If you had told me a month ago that I would actually rather starve than cook a meal for myself, I would not have believed you. But having been plunged into a life of bachelorly self-sufficiency, I find that it is not that hard to get from not liking cooking to simply skipping the meal altogether.

It goes like this. I come home from work and go upstairs. Now, I might like a nice meal, I say to myself. (If I were normal I would merely think it to myself, but more often than not I end up saying it aloud.) But, what should I eat? I immediately consider the path of reasoning that leads to the most desirable end: a hot, tasty meal. However, a number of obstacles immediately leap out from behind my visionary steaming casseroles and boiled vegetables. It takes too long; I’d rather not do that many dishes afterwards; I have hardly anything in the cupboard because I’m too cheap to buy things I know I’ll never cook anyway; and most of all, I hate cooking.
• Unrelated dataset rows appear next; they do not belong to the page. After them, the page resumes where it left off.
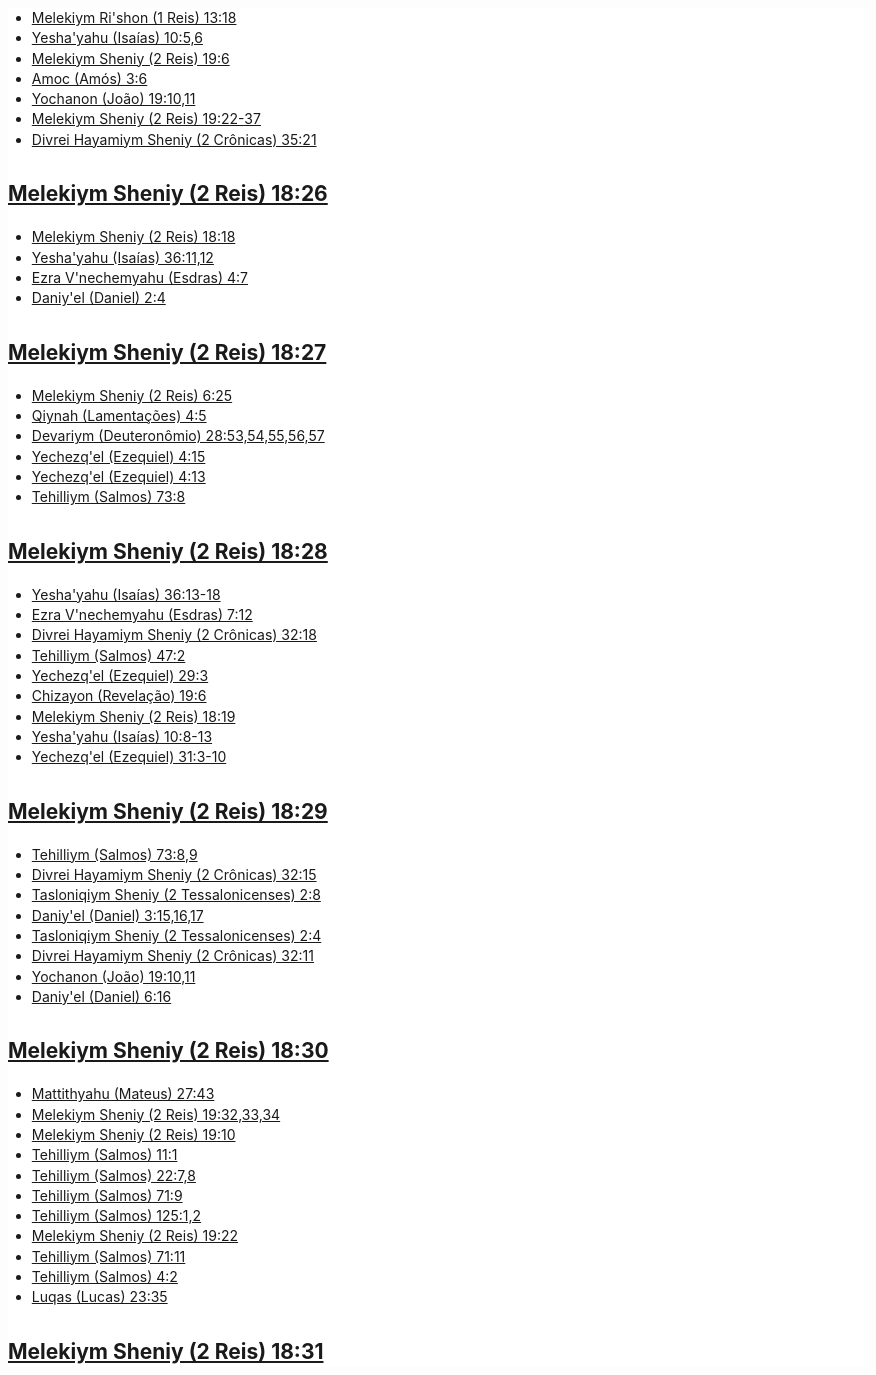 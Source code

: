 - [Melekiym Ri'shon (1 Reis) 13:18](https://bible.ozzuu.com/pt_yah/1Ki/13#18)
- [Yesha'yahu (Isaías) 10:5,6](https://bible.ozzuu.com/pt_yah/Isa/10#5)
- [Melekiym Sheniy (2 Reis) 19:6](https://bible.ozzuu.com/pt_yah/2Ki/19#6)
- [Amoc (Amós) 3:6](https://bible.ozzuu.com/pt_yah/Am/3#6)
- [Yochanon (João) 19:10,11](https://bible.ozzuu.com/pt_yah/Joh/19#10)
- [Melekiym Sheniy (2 Reis) 19:22-37](https://bible.ozzuu.com/pt_yah/2Ki/19#22)
- [Divrei Hayamiym Sheniy (2 Crônicas) 35:21](https://bible.ozzuu.com/pt_yah/2Ch/35#21)
<h2 id="26"><a href="https://bible.ozzuu.com/pt_yah/2Ki/18#26" target="_blank">Melekiym Sheniy (2 Reis) 18:26</a></h2>

- [Melekiym Sheniy (2 Reis) 18:18](https://bible.ozzuu.com/pt_yah/2Ki/18#18)
- [Yesha'yahu (Isaías) 36:11,12](https://bible.ozzuu.com/pt_yah/Isa/36#11)
- [Ezra V'nechemyahu (Esdras) 4:7](https://bible.ozzuu.com/pt_yah/1Ez/4#7)
- [Daniy'el (Daniel) 2:4](https://bible.ozzuu.com/pt_yah/Dan/2#4)
<h2 id="27"><a href="https://bible.ozzuu.com/pt_yah/2Ki/18#27" target="_blank">Melekiym Sheniy (2 Reis) 18:27</a></h2>

- [Melekiym Sheniy (2 Reis) 6:25](https://bible.ozzuu.com/pt_yah/2Ki/6#25)
- [Qiynah (Lamentações) 4:5](https://bible.ozzuu.com/pt_yah/Lam/4#5)
- [Devariym (Deuteronômio) 28:53,54,55,56,57](https://bible.ozzuu.com/pt_yah/Deu/28#53)
- [Yechezq'el (Ezequiel) 4:15](https://bible.ozzuu.com/pt_yah/Eze/4#15)
- [Yechezq'el (Ezequiel) 4:13](https://bible.ozzuu.com/pt_yah/Eze/4#13)
- [Tehilliym (Salmos) 73:8](https://bible.ozzuu.com/pt_yah/Psa/73#8)
<h2 id="28"><a href="https://bible.ozzuu.com/pt_yah/2Ki/18#28" target="_blank">Melekiym Sheniy (2 Reis) 18:28</a></h2>

- [Yesha'yahu (Isaías) 36:13-18](https://bible.ozzuu.com/pt_yah/Isa/36#13)
- [Ezra V'nechemyahu (Esdras) 7:12](https://bible.ozzuu.com/pt_yah/1Ez/7#12)
- [Divrei Hayamiym Sheniy (2 Crônicas) 32:18](https://bible.ozzuu.com/pt_yah/2Ch/32#18)
- [Tehilliym (Salmos) 47:2](https://bible.ozzuu.com/pt_yah/Psa/47#2)
- [Yechezq'el (Ezequiel) 29:3](https://bible.ozzuu.com/pt_yah/Eze/29#3)
- [Chizayon (Revelação) 19:6](https://bible.ozzuu.com/pt_yah/Rev/19#6)
- [Melekiym Sheniy (2 Reis) 18:19](https://bible.ozzuu.com/pt_yah/2Ki/18#19)
- [Yesha'yahu (Isaías) 10:8-13](https://bible.ozzuu.com/pt_yah/Isa/10#8)
- [Yechezq'el (Ezequiel) 31:3-10](https://bible.ozzuu.com/pt_yah/Eze/31#3)
<h2 id="29"><a href="https://bible.ozzuu.com/pt_yah/2Ki/18#29" target="_blank">Melekiym Sheniy (2 Reis) 18:29</a></h2>

- [Tehilliym (Salmos) 73:8,9](https://bible.ozzuu.com/pt_yah/Psa/73#8)
- [Divrei Hayamiym Sheniy (2 Crônicas) 32:15](https://bible.ozzuu.com/pt_yah/2Ch/32#15)
- [Tasloniqiym Sheniy (2 Tessalonicenses) 2:8](https://bible.ozzuu.com/pt_yah/2Th/2#8)
- [Daniy'el (Daniel) 3:15,16,17](https://bible.ozzuu.com/pt_yah/Dan/3#15)
- [Tasloniqiym Sheniy (2 Tessalonicenses) 2:4](https://bible.ozzuu.com/pt_yah/2Th/2#4)
- [Divrei Hayamiym Sheniy (2 Crônicas) 32:11](https://bible.ozzuu.com/pt_yah/2Ch/32#11)
- [Yochanon (João) 19:10,11](https://bible.ozzuu.com/pt_yah/Joh/19#10)
- [Daniy'el (Daniel) 6:16](https://bible.ozzuu.com/pt_yah/Dan/6#16)
<h2 id="30"><a href="https://bible.ozzuu.com/pt_yah/2Ki/18#30" target="_blank">Melekiym Sheniy (2 Reis) 18:30</a></h2>

- [Mattithyahu (Mateus) 27:43](https://bible.ozzuu.com/pt_yah/Mat/27#43)
- [Melekiym Sheniy (2 Reis) 19:32,33,34](https://bible.ozzuu.com/pt_yah/2Ki/19#32)
- [Melekiym Sheniy (2 Reis) 19:10](https://bible.ozzuu.com/pt_yah/2Ki/19#10)
- [Tehilliym (Salmos) 11:1](https://bible.ozzuu.com/pt_yah/Psa/11#1)
- [Tehilliym (Salmos) 22:7,8](https://bible.ozzuu.com/pt_yah/Psa/22#7)
- [Tehilliym (Salmos) 71:9](https://bible.ozzuu.com/pt_yah/Psa/71#9)
- [Tehilliym (Salmos) 125:1,2](https://bible.ozzuu.com/pt_yah/Psa/125#1)
- [Melekiym Sheniy (2 Reis) 19:22](https://bible.ozzuu.com/pt_yah/2Ki/19#22)
- [Tehilliym (Salmos) 71:11](https://bible.ozzuu.com/pt_yah/Psa/71#11)
- [Tehilliym (Salmos) 4:2](https://bible.ozzuu.com/pt_yah/Psa/4#2)
- [Luqas (Lucas) 23:35](https://bible.ozzuu.com/pt_yah/Luk/23#35)
<h2 id="31"><a href="https://bible.ozzuu.com/pt_yah/2Ki/18#31" target="_blank">Melekiym Sheniy (2 Reis) 18:31</a></h2>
So much for that idea. But now, I’ve got to have something else. The only alternatives to cooking are cereal and sandwiches. But I’ve just had a sandwich for lunch, and I’m starting to get sick of having cereal. From this point it is only a trifling logical hop to thinking that, of course, the simplest thing would be to just not eat. I’m not that hungry anyway (it’s always either that or I’m more tired than I am hungry), and it would probably make the next meal taste better, and I would be saving money anyway. So after a few links in a simple line of reasoning, I have arrived at such an aberration of thought, that the Darwinians might despair of my genus being around for many more generations.